What impact can fluid power have on energy consumption?

The fluid power industry has a high economic and energetic impact relative to the technology development cost. A couple of years ago the National Fluid Power Association (NFPA) worked with the Department of Energy (DOE) to conduct and publish a study that for the first time estimated the amount of energy consumed by fluid power systems in the United States across all these different applications: mobile, industrial and aerospace.

The net results were that 2-3% of all of the energy consumed in the United States is flowing through a fluid power system of one kind or another. Single digits, yes, but even 3% of a gigantic number is extremely large, and there are significant efficiency gains across that large platform that can be reaped through correspondingly small investments in best practice design and maintenance techniques and in new research and development. A copy of the report can be downloaded at www.osti.gov/bridge/purl.cover.jsp?purl=/1061537/

What are new breakthroughs changing the fluid power landscape?

A real renaissance is going on in fluid power research and development in the United States.

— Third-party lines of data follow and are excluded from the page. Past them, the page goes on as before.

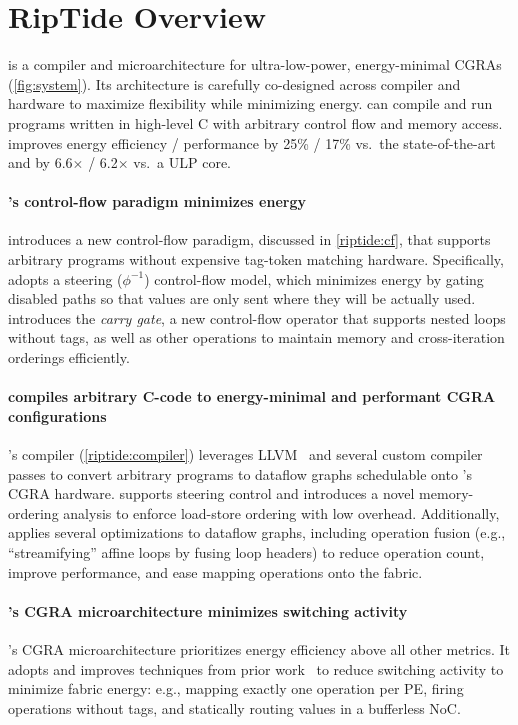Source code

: \section{RipTide Overview}
\label{riptide:overview}

\figRipTideSystem

\riptide is a compiler and microarchitecture for ultra-low-power, energy-minimal CGRAs
(\autoref{fig:system}).
%
Its architecture is carefully co-designed across compiler and hardware
to maximize flexibility while minimizing energy.
% 
\riptide can compile and run programs written in high-level C with arbitrary control flow and memory access.
% 
\riptide improves energy efficiency / performance
by 25\% / 17\% vs.\ the
state-of-the-art~\cite{snafu} and by 6.6$\times$ / 6.2$\times$
vs.\ a ULP core.

\paragraph{\riptide's control-flow paradigm minimizes energy}
\riptide introduces a new control-flow paradigm, discussed in \autoref{riptide:cf}, that supports arbitrary programs without expensive tag-token matching hardware.
% 
Specifically, \riptide adopts a steering ($\phi^{-1}$) control-flow model, which minimizes energy by gating disabled paths so that values are only sent where they will be actually used.
% 
\riptide introduces the \emph{carry gate}, a new control-flow operator that supports nested loops without tags,
as well as other operations to maintain memory and cross-iteration orderings efficiently.
% 

\paragraph{\riptidecomp compiles arbitrary C-code to energy-minimal and performant CGRA configurations}
%
\riptide's compiler (\autoref{riptide:compiler}) leverages LLVM~\cite{llvm} and several
custom compiler passes to convert arbitrary programs to dataflow
graphs schedulable onto \riptide's CGRA hardware.
%
\riptidecomp supports steering control and introduces a novel
memory-ordering analysis to enforce load-store ordering with low
overhead.
% 
Additionally, \riptidecomp applies several optimizations to dataflow
graphs, including operation fusion (e.g., ``streamifying'' affine loops by fusing loop headers)
to reduce operation count, improve performance, and ease mapping operations onto the fabric.

\paragraph{\riptide's CGRA microarchitecture minimizes switching activity}
%
\riptide's CGRA microarchitecture prioritizes energy efficiency above all other metrics.
%
It adopts and improves techniques from prior work~\cite{snafu} to
reduce switching activity to minimize fabric energy:
%
e.g., mapping exactly one operation per PE,
firing operations without tags,
and statically routing values in a bufferless NoC.

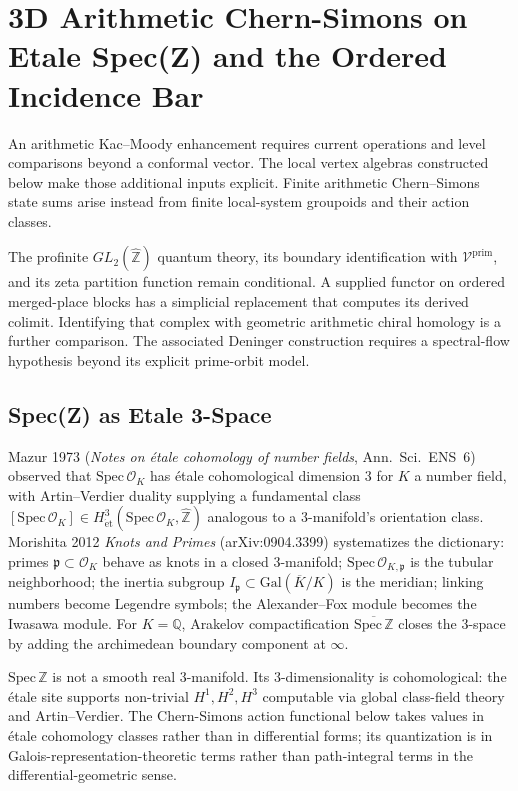 \chapter{3D Arithmetic Chern-Simons on Etale Spec(Z) and the Ordered Incidence Bar}
\label{v4-arith:3d-acs-E1bar}

An arithmetic Kac--Moody enhancement requires current operations
and level comparisons beyond a conformal vector. The local vertex
algebras constructed below make those additional inputs explicit.
Finite arithmetic Chern--Simons state sums arise instead from
finite local-system groupoids and their action classes.

The profinite \(GL_2(\widehat{\mathbb Z})\) quantum theory, its
boundary identification with \(\mathcal V^{\mathrm{prim}}\), and
its zeta partition function remain conditional. A supplied functor
on ordered merged-place blocks has a simplicial replacement that
computes its derived colimit. Identifying that complex with geometric
arithmetic chiral homology is a further comparison.
The associated Deninger construction requires a spectral-flow
hypothesis beyond its explicit prime-orbit model.

\section{Spec(Z) as Etale 3-Space}
\label{v4-arith:3d-acs:spec-z}

Mazur 1973 (\emph{Notes on étale cohomology of number fields},
Ann.~Sci.~ENS~6) observed that \(\mathrm{Spec}\,\mathcal{O}_K\) has étale
cohomological dimension \(3\) for \(K\) a number field, with Artin--Verdier
duality supplying a fundamental class
\([\mathrm{Spec}\,\mathcal{O}_K]\in H^{3}_{\mathrm{\acute{e}t}}(\mathrm{Spec}\,\mathcal{O}_K,\widehat{\mathbb{Z}})\)
analogous to a 3-manifold's orientation class. Morishita 2012
\emph{Knots and Primes} (arXiv:0904.3399) systematizes the dictionary:
primes \(\mathfrak{p}\subset\mathcal{O}_K\) behave as knots in a closed
\(3\)-manifold; \(\mathrm{Spec}\,\mathcal{O}_{K,\mathfrak{p}}\) is the
tubular neighborhood; the inertia subgroup \(I_{\mathfrak{p}}\subset\mathrm{Gal}(\overline{K}/K)\)
is the meridian; linking numbers become Legendre symbols; the
Alexander--Fox module becomes the Iwasawa module. For \(K=\mathbb{Q}\),
Arakelov compactification \(\overline{\mathrm{Spec}\,\mathbb{Z}}\) closes
the 3-space by adding the archimedean boundary component at \(\infty\).

\begin{remark}
\label{v4-arith:3d-acs:rem:cohom-3dim}
\(\mathrm{Spec}\,\mathbb{Z}\) is not a smooth real 3-manifold. Its
3-dimensionality is cohomological: the étale site supports non-trivial
\(H^1,H^2,H^3\) computable via global class-field theory and
Artin--Verdier. The Chern-Simons action functional below takes values
in étale cohomology classes rather than in differential forms; its
quantization is in Galois-representation-theoretic terms rather than
path-integral terms in the differential-geometric sense.
\end{remark}

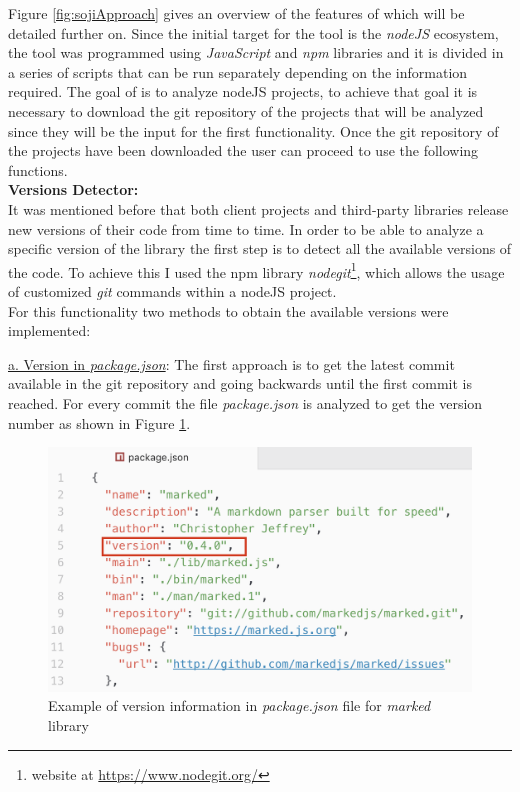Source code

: Figure \ref{fig:sojiApproach} gives an overview of the features of \tool[] which will be detailed further on.
Since the initial target for the tool is the \textit{nodeJS} ecosystem, the tool was programmed using \textit{JavaScript} and \textit{npm} libraries and it is divided in a series of scripts that can be run separately depending on the information required.
The goal of \tool[] is to analyze nodeJS projects, to achieve that goal it is necessary to download the git repository of the projects that will be analyzed since they will be the input for the first functionality. 
\enlargethispage{\baselineskip}
Once the git repository of the projects have been downloaded the user can proceed to use the following functions.\\

\textbf{Versions Detector:}\\
It was mentioned before that both client projects and third-party libraries release new versions of their code from time to time. 
In order to be able to analyze a specific version of the library the first step is to detect all the available versions of the code.
To achieve this I used the npm library \textit{nodegit}\footnote{website at \url{https://www.nodegit.org/}}, which allows the usage of customized \textit{git} commands within a nodeJS project.
\\
For this functionality two methods to obtain the available versions were implemented:

\underline{a. Version in \textit{package.json}}:
The first approach is to get the latest commit available in the git repository and going backwards until the first commit is reached. 
For every commit the file \textit{package.json} is analyzed to get the version number as shown in Figure \ref{fig:pkgVerExample}. 

\begin{figure}[ht!]
\centering
\includegraphics[width=1\textwidth]{images/ver_pkg_example.png}
\caption{Example of version information in \textit{package.json} file for \textit{marked} library}
\label{fig:pkgVerExample}
\end{figure}

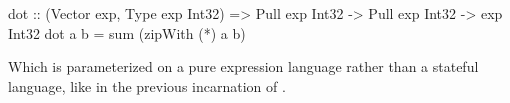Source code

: \documentclass[../main.tex]{subfiles}
\begin{document}
\begin{code}
dot :: (Vector exp, Type exp Int32) => Pull exp Int32 -> Pull exp Int32
    -> exp Int32
dot a b = sum (zipWith (*) a b)
\end{code}

\noindent Which is parameterized on a pure expression language  rather than a stateful language, like  in the previous incarnation of .






\end{document}
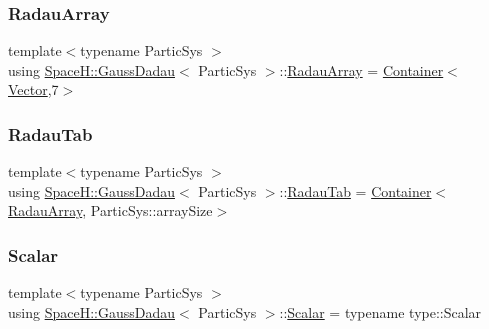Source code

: \mbox{\label{class_space_h_1_1_gauss_dadau_abe198802fcc0899c1f4d472ac989b845}} 
\subsubsection{\texorpdfstring{Radau\+Array}{RadauArray}}
{\footnotesize\ttfamily template$<$typename Partic\+Sys $>$ \\
using \mbox{\hyperlink{class_space_h_1_1_gauss_dadau}{Space\+H\+::\+Gauss\+Dadau}}$<$ Partic\+Sys $>$\+::\mbox{\hyperlink{class_space_h_1_1_gauss_dadau_abe198802fcc0899c1f4d472ac989b845}{Radau\+Array}} =  \mbox{\hyperlink{class_space_h_1_1_gauss_dadau_adccd45f5653523a6ae7bb0da0c244b5d}{Container}}$<$\mbox{\hyperlink{class_space_h_1_1_gauss_dadau_a2019bc4c1ee812f59a32f9273c84f5be}{Vector}},7$>$}

\mbox{\label{class_space_h_1_1_gauss_dadau_aa191c67a1447ce70b7ec2dae6b061176}} 
\subsubsection{\texorpdfstring{Radau\+Tab}{RadauTab}}
{\footnotesize\ttfamily template$<$typename Partic\+Sys $>$ \\
using \mbox{\hyperlink{class_space_h_1_1_gauss_dadau}{Space\+H\+::\+Gauss\+Dadau}}$<$ Partic\+Sys $>$\+::\mbox{\hyperlink{class_space_h_1_1_gauss_dadau_aa191c67a1447ce70b7ec2dae6b061176}{Radau\+Tab}} =  \mbox{\hyperlink{class_space_h_1_1_gauss_dadau_adccd45f5653523a6ae7bb0da0c244b5d}{Container}}$<$\mbox{\hyperlink{class_space_h_1_1_gauss_dadau_abe198802fcc0899c1f4d472ac989b845}{Radau\+Array}}, Partic\+Sys\+::array\+Size$>$}

\mbox{\label{class_space_h_1_1_gauss_dadau_ace42540e9fb47d7f1d1f00622bbd1ccb}} 
\subsubsection{\texorpdfstring{Scalar}{Scalar}}
{\footnotesize\ttfamily template$<$typename Partic\+Sys $>$ \\
using \mbox{\hyperlink{class_space_h_1_1_gauss_dadau}{Space\+H\+::\+Gauss\+Dadau}}$<$ Partic\+Sys $>$\+::\mbox{\hyperlink{class_space_h_1_1_gauss_dadau_ace42540e9fb47d7f1d1f00622bbd1ccb}{Scalar}} =  typename type\+::\+Scalar}

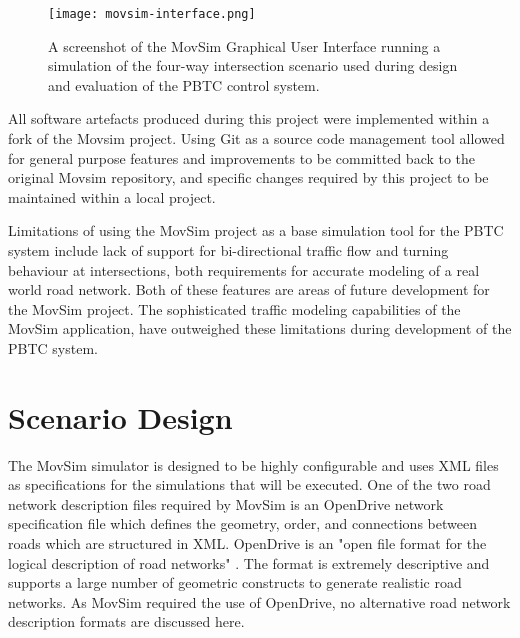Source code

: \begin{figure}[]
\centering
	\texttt{[image: movsim-interface.png]}
	\caption{ A screenshot of the MovSim Graphical User Interface running a simulation of the four-way intersection scenario used during design and evaluation of the PBTC control system. }
\label{intersectiondiagram}
\end{figure}


All software artefacts produced during this project were implemented within a fork of the Movsim project. Using Git as a source code management tool allowed for general purpose features and improvements to be committed back to the original Movsim repository, and specific changes required by this project to be maintained within a local project.

Limitations of using the MovSim project as a base simulation tool for the PBTC system include lack of support for bi-directional traffic flow and turning behaviour at intersections, both requirements for accurate modeling of a real world road network. Both of these features are areas of future development for the MovSim project. The sophisticated traffic modeling capabilities of the MovSim application, have outweighed these limitations during development of the PBTC system.


\section{Scenario Design}

The MovSim simulator is designed to be highly configurable and uses XML files as specifications for the simulations that will be executed. One of the two road network description files required by MovSim is an OpenDrive network specification file which defines the geometry, order, and connections between roads which are structured in XML. OpenDrive is an "open file format for the logical description of road networks" \cite{opendrive}. The format is extremely descriptive and supports a large number of geometric constructs to generate realistic road networks. As MovSim required the use of OpenDrive, no alternative road network description formats are discussed here.

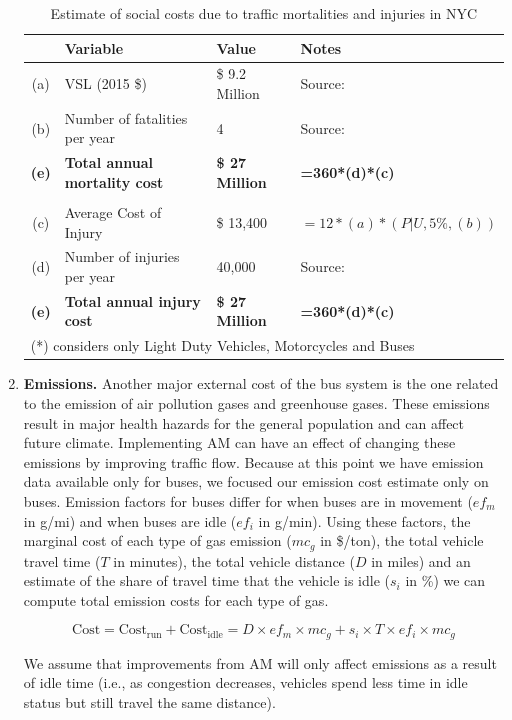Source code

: \documentclass[11pt, letterpaper]{article}
\begin{document}
\begin{enumerate}[leftmargin=*]
\begin{table}[h]
\caption{Estimate of social costs due to traffic mortalities and injuries in NYC}
\centering
\small
\renewcommand{\arraystretch}{1.1}
\begin{tabular}{c l l l}
\hline
 	& Variable 							& Value 				& Notes 						\\\hline\hline
(a)	& VSL (2015 \$)						& \$ 9.2 Million			& Source:						\\
(b)	& Number of fatalities per year				& 4					& Source:			\\
\textbf{(e)}	& \textbf{Total annual mortality cost}	& \textbf{\$ 27 Million}	& \textbf{=360*(d)*(c)}			\\
\\
(c)	& Average Cost of Injury 					& \$ 13,400			& $=12*(a)*(P | U, 5\%, (b))$		\\
(d)	& Number of injuries per year				& 40,000				& Source: 						\\
\textbf{(e)}	& \textbf{Total annual injury cost}	& \textbf{\$ 27 Million}	& \textbf{=360*(d)*(c)}			\\\hline\hline
\multicolumn{4}{l}{{\footnotesize (*) considers only Light Duty Vehicles, Motorcycles and Buses}}
\end{tabular}
\label{tab:mortality.cost}
\end{table}%

\item \textbf{Emissions.}
  Another major external cost of the bus system is the one related to
  the emission of air pollution gases and greenhouse gases. These emissions result
  in major health hazards for the general population and can affect future climate. Implementing 
  AM can have an effect of changing these emissions by improving traffic flow. Because at this point 
  we have emission data available only for buses, we focused our emission cost estimate only on 
  buses. Emission factors for buses differ for when buses are in movement ($ef_m$ in g/mi) 
  and when buses are idle ($ef_{i}$ in g/min). Using these factors, the marginal cost of each type 
  of gas emission ($mc_g$ in \$/ton), the total vehicle travel time ($T$ in minutes), 
  the total vehicle distance ($D$ in miles) and an estimate of the share of travel time that 
  the vehicle is idle ($s_i$ in \%) we can compute total emission costs for each type of gas.

  \[\mbox{Cost}=\mbox{Cost}_{\mbox{run}}+\mbox{Cost}_{\mbox{idle}} = D \times ef_m \times mc_g +  s_i \times T \times  ef_i \times mc_g\]
  
  We assume that improvements from AM will only affect emissions as a result of idle time 
  (i.e., as congestion decreases, vehicles spend less time in idle status but still travel the same distance).
  
\end{enumerate}
\end{document}
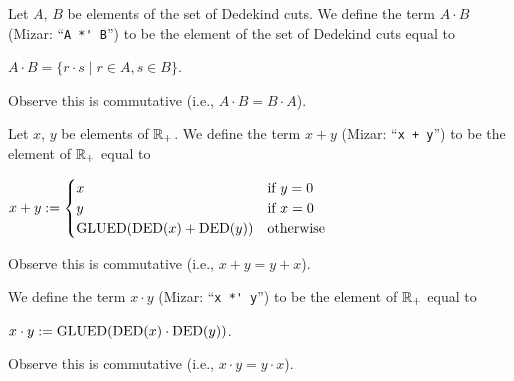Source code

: \documentclass{article}
\begin{document}
\begin{definition}
Let $A$, $B$ be elements of the set of Dedekind cuts.
We define the term $A \cdot B$ (Mizar: ``\verb#A *' B#'') to be the element
of the set of Dedekind cuts equal to
\begin{defn}
\item $A \cdot B = \{r \cdot s\mid r\in A,s\in B\}$.
\end{defn}
Observe this is commutative (i.e., $A\cdot B=B\cdot A$).
\end{definition}

\begin{definition}
Let $x$, $y$ be elements of $\mathbb{R}_{+}$.
We define the term $x + y$ (Mizar: ``\verb#x + y#'') to be the element
of $\mathbb{R}_{+}$ equal to
\begin{defn}
\item $\displaystyle x+y:=\begin{cases}x & \mbox{if }y=0\\
  y & \mbox{if }x=0\\
  \mbox{GLUED}(\operatorname{DED}(x)+\operatorname{DED}(y)) & \mbox{otherwise}
\end{cases}$
\end{defn}
Observe this is commutative (i.e., $x+y=y+x$).

We define the term $x\cdot y$ (Mizar: ``\verb#x *' y#'') to be the
element of $\mathbb{R}_{+}$ equal to
\begin{defn}
\item $x\cdot y:=\mbox{GLUED}(\operatorname{DED}(x)\cdot\operatorname{DED}(y))$.
\end{defn}
Observe this is commutative (i.e., $x\cdot y=y\cdot x$).
\end{definition}
\end{document}
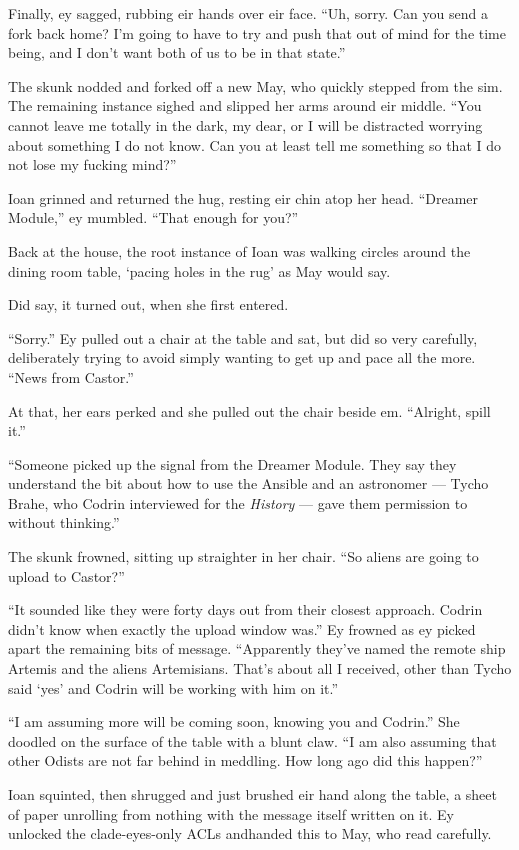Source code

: Finally, ey sagged, rubbing eir hands over eir face. ``Uh, sorry. Can you send a fork back home? I'm going to have to try and push that out of mind for the time being, and I don't want both of us to be in that state.''

The skunk nodded and forked off a new May, who quickly stepped from the sim. The remaining instance sighed and slipped her arms around eir middle. ``You cannot leave me totally in the dark, my dear, or I will be distracted worrying about something I do not know. Can you at least tell me something so that I do not lose my fucking mind?''

Ioan grinned and returned the hug, resting eir chin atop her head. ``Dreamer Module,'' ey mumbled. ``That enough for you?''

Back at the house, the root instance of Ioan was walking circles around the dining room table, `pacing holes in the rug' as May would say.

Did say, it turned out, when she first entered.

``Sorry.'' Ey pulled out a chair at the table and sat, but did so very carefully, deliberately trying to avoid simply wanting to get up and pace all the more. ``News from Castor.''

At that, her ears perked and she pulled out the chair beside em. ``Alright, spill it.''

``Someone picked up the signal from the Dreamer Module. They say they understand the bit about how to use the Ansible and an astronomer — Tycho Brahe, who Codrin interviewed for the \emph{History} — gave them permission to without thinking.''

The skunk frowned, sitting up straighter in her chair. ``So aliens are going to upload to Castor?''

``It sounded like they were forty days out from their closest approach. Codrin didn't know when exactly the upload window was.'' Ey frowned as ey picked apart the remaining bits of message. ``Apparently they've named the remote ship Artemis and the aliens Artemisians. That's about all I received, other than Tycho said `yes' and Codrin will be working with him on it.''

``I am assuming more will be coming soon, knowing you and Codrin.'' She doodled on the surface of the table with a blunt claw. ``I am also assuming that other Odists are not far behind in meddling. How long ago did this happen?''

Ioan squinted, then shrugged and just brushed eir hand along the table, a sheet of paper unrolling from nothing with the message itself written on it. Ey unlocked the clade-eyes-only ACLs andhanded this to May, who read carefully.

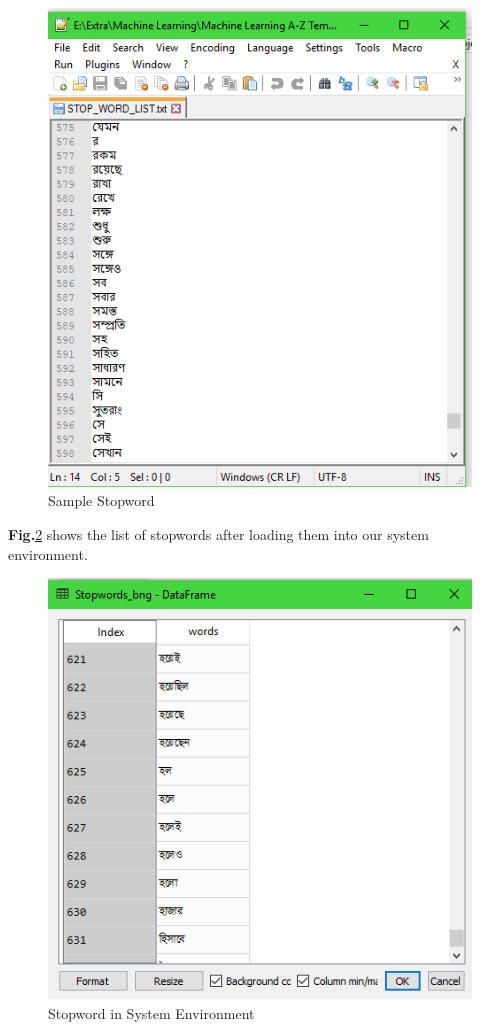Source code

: \documentclass[12pt,a4paper]{report}
\begin{document}
\begin{figure}[h!]
    \centering
    \includegraphics[scale=0.55]{Figures/stp_wrd.PNG}
    \caption{Sample Stopword}
    \label{fig:stpw}
\end{figure}
\par\noindent

\textbf{Fig.}\ref{fig:lstpw} shows the list of stopwords after loading them into our system environment.
\begin{figure}[h!]
    \centering
    \includegraphics[scale=0.6]{Figures/lstp_wrd.PNG}
    \caption{Stopword in System Environment}
    \label{fig:lstpw}
\end{figure}
\end{document}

Fluid Power has always been a steady and reliable technology, but only recently, through industry/academic coalitions like the Center for Compact and Efficient Fluid Power (CCEFP), have we begun to see a new envelope of possibilities emerge. NFPA’s Technology Roadmap identifies some of the key areas, but the CCEFP and its more than 50 industry partners are really driving theory into practice.

Some of their recent successes have been new energy efficient digital hydraulic concepts, innovative energy storage devices necessary for hybridization, and novel high efficiency powertrains for both on- and off-highway vehicles. In the future, this work will not just increase fluid power’s market share in existing applications, it will open up entirely new markets for hydraulics and pneumatics.

What standards/regulations are affecting fluid power?

One area that is just starting to get attention is finding a standardized way to measure energy consumption in fluid power systems.

It is a critically important area to focus on. Without such a standard, demonstrating energy efficiency improvements in the marketplace as a result of new component designs, new system architectures or other technical advancements is a very subjective proposition.

ISO Technical Committee 131, the international body responsible for fluid power standards, is initiating a discussion on how to tackle this problem in hydraulic and pneumatic systems. I was able to participate on its inaugural teleconference on the subject, and will be part of the expanded discussion as it moves forward. There will even be a meeting of interested parties at the upcoming Fluid Power Systems Conference this November.

What critical issues are members facing?

Building an educated workforce for the future remains a central challenge—and progress is being made. In the last seven years the CCEFP has graduated more than 200 Bachelor, Masters and PhD engineers, all better versed in fluid power and its capabilities than any recent generation of students. More than 60% of those graduates are now working in the fluid power industry, and they represent a vanguard of a new workforce for our industry.

It is also important to reach out to technical colleges to ensure a supply of fluid power technicians. It is critical that NFPA help keep up this momentum by bringing more fluid power to more students at multiple points along the educational pathway.

We have a portfolio of programs that are designed to do exactly that, and are looking for help through the NFPA Education and Technology Foundation to scale them up in order to meet this critical challenge.